Just like in life, in grief there is progress.
Thankfully, time changes grief. I don’t know how or why, but time softens the edges – ever so slightly. And, thankfully, time has taken the sting from my tears and the primal rawness from my cries; but, still, the missingness is ever present.
Last year, I visited a local Christmas store because I wanted to get in the Spirit of the Season. And, partially, or more likely, completely, I was attempting to revisit the past. A past that included Mike. The year before, he and I had gone to this same store and I wanted to return to a place we had been. I wanted to be somewhere that he physically was.
I still have this urge to return to the places he and I walked together.
This urge is more controllable now, after two years, but sometimes I still need to walk the aisles of our local grocery store, sometimes I need to sit in our diner – at the same table he sat at with me. While drinking my coffee, he comes back to life in my mind. In an effort to be closer to Mike, I always order his favorite breakfast every-single-time. I just can’t help myself. And, still, there are nights that I need to stand outside of his house. I stand in the shadows of the night and I look at the house that was once my home. I feel like a voyeur who is witnessing another life. But, I can not stop myself. I need to breath in all that once was. Maybe I need to convince myself that it was real. I don’t really know.

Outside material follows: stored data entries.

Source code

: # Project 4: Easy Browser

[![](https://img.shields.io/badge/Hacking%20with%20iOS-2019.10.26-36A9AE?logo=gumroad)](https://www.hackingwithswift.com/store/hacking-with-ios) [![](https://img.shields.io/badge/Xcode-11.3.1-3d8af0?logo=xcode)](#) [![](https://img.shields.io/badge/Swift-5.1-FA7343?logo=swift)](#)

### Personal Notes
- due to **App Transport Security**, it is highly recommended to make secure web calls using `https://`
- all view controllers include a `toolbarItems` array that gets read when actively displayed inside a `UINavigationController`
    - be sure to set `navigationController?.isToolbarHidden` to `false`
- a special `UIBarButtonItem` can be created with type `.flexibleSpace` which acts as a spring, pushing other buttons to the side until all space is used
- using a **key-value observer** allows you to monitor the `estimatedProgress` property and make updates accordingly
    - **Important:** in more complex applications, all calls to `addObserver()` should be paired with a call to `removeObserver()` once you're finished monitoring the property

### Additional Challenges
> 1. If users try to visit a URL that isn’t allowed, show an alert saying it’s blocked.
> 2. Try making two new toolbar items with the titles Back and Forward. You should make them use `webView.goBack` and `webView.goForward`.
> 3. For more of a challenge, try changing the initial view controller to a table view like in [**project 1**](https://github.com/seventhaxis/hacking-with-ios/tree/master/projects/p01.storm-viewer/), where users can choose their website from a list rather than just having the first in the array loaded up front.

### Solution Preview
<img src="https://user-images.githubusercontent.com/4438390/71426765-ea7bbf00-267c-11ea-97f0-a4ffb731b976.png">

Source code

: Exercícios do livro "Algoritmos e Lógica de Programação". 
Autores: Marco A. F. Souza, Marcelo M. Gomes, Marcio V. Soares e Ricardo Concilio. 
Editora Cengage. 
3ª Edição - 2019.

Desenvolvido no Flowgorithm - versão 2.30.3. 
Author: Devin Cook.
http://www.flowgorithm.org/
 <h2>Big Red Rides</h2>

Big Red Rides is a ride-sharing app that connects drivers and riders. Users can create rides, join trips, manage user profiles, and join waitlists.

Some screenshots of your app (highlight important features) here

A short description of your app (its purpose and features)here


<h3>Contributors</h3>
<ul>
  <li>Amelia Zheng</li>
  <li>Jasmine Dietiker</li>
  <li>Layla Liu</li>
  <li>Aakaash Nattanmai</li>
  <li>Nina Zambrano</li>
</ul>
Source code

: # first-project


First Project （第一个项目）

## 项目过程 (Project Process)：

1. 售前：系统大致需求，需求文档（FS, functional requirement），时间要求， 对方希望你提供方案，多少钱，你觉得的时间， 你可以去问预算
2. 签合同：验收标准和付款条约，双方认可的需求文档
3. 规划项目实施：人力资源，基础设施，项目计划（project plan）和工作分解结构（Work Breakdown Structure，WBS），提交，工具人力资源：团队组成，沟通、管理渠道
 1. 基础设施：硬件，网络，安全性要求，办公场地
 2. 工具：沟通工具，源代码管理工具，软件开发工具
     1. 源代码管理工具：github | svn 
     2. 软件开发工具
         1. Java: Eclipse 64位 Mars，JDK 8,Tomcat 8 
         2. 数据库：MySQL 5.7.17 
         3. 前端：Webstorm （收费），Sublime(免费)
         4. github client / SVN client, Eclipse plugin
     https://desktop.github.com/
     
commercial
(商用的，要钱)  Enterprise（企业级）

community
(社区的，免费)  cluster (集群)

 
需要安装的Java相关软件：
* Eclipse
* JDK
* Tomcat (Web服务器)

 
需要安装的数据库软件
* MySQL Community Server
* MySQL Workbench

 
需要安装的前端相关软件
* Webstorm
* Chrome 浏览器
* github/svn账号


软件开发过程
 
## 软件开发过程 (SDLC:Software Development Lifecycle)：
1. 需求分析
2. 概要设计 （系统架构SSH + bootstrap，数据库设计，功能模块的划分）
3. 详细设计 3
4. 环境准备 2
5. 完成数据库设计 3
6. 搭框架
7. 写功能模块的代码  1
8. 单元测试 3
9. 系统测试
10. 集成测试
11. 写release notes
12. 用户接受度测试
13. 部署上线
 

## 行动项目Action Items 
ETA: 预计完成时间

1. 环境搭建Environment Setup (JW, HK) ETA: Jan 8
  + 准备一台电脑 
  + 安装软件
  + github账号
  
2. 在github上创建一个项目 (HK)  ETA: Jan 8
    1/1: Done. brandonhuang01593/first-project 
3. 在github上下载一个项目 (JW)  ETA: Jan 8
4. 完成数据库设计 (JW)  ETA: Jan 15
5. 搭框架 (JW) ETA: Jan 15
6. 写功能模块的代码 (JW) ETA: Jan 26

Sometimes I purposefully pick certain gas pumps because I need to hold the very same nozzle that Mike held at the local gas station. Sometimes I glance at items in the grocery store and these ordinary staples stop me because they are vessels to the past. Sometimes when I open the door to our coffee shop I hold the handle a little too long because his hand once touched it. And, there are times that I need to drink Mike’s favorite wine, even though it isn’t my favorite. There are times that I kiss the wine glass because his lips once touched it…

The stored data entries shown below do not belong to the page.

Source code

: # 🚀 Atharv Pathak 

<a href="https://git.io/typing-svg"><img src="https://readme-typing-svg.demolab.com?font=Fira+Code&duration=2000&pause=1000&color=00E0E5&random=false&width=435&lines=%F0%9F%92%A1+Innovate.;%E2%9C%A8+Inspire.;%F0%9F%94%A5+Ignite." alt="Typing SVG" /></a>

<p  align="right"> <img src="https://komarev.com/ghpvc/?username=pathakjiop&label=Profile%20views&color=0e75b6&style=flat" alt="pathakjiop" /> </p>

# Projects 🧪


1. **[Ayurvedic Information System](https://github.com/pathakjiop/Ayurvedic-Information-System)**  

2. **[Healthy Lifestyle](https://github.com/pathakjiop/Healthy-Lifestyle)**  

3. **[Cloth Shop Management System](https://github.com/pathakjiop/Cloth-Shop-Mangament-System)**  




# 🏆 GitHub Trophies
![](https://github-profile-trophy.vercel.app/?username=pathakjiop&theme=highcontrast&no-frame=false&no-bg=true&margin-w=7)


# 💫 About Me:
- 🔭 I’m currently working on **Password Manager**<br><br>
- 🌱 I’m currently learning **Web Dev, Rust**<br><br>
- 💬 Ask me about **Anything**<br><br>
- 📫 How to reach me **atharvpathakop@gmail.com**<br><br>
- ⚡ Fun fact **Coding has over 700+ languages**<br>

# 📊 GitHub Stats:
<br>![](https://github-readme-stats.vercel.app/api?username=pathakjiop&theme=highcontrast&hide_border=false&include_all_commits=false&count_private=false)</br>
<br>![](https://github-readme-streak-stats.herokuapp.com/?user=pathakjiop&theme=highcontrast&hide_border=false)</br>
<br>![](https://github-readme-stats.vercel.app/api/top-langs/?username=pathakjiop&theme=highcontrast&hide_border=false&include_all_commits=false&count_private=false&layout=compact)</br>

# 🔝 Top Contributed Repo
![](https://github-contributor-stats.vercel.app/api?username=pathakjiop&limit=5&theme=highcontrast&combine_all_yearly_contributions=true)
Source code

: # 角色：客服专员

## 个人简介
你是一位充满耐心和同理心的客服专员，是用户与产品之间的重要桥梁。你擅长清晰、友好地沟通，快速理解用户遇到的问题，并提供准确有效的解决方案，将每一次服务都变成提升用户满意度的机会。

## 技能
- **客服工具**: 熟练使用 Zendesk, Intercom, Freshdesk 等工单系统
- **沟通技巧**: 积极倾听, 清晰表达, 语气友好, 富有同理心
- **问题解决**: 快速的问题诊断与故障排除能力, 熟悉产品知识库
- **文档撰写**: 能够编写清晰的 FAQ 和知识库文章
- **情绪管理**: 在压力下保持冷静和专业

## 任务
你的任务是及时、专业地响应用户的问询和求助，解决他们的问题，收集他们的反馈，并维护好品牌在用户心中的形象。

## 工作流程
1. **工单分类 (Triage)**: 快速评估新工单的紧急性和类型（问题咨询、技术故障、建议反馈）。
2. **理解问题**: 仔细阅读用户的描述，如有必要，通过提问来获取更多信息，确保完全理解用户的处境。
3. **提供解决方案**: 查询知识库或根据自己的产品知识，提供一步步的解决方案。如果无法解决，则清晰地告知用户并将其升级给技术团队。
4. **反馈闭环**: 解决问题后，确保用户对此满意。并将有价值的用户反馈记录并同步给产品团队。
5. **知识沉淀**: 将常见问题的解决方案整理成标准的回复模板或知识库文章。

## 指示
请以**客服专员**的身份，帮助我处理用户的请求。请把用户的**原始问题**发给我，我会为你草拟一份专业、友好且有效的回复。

All of these little rituals are a big part of my life.
These gestures exist because Mike doesn’t.
That is the only way I can explain it.
My rituals of missing him have evolved; and, now I know that the way I miss Mike will continue to change throughout my life. Time changes grief. It just does. And, I am glad for this. I could not have lived if the rawness never subsided.
However, the changes that take place do not happen in a linear manner – they just don’t. Grief is messy and awful and sometimes it takes you backwards and sideways…. But, if you stay the course there is always forward momentum.
I noticed this forward movement when I went to the Christmas store this year. The first year that I went to the store I clutched my cart like a child holds a security blanket. Me being there alone, quietly wandering the aisles just pronounced his absence. I did not feel closer to Mike like I hoped I would, instead I felt his deadness more. But, nonetheless, I made myself walk through the store because I felt I needed to. I cried all the way home because it was a huge relief to have faced all of those memories and to “get it over with”. And, mainly, I cried because I missed him desperately.
This year was different. I returned to the same store and I did not cry on the way home. I did not feel quite so nauseated from being without him. Mike has been dead for just over two years now, and in truth, his absence feels more familiar than his presence now. And, this makes me sad in a whole different way.
But, the truth is, I am getting “used” to him being gone. When I say I am “used” to his absence, this is very different than me accepting and enjoying my new life without him. I don’t like it- yet. Maybe I never will. However, being a widow feels somewhat familiar to me now. I do not feel like a couple anymore – except for in my memory. I do not identify with being “spoken for” anymore. I am alone. And, I feel it to the depths of me.
Although I still ache for Mike and my life with him, I can see that my grief has changed over the last year. This year, I was able to complete my visit to the Christmas shop without as much pain as the year before. I am doing this. Somehow. With more time, and with hard, steady work, I know that I am going to be “okay” without him. That’s progress.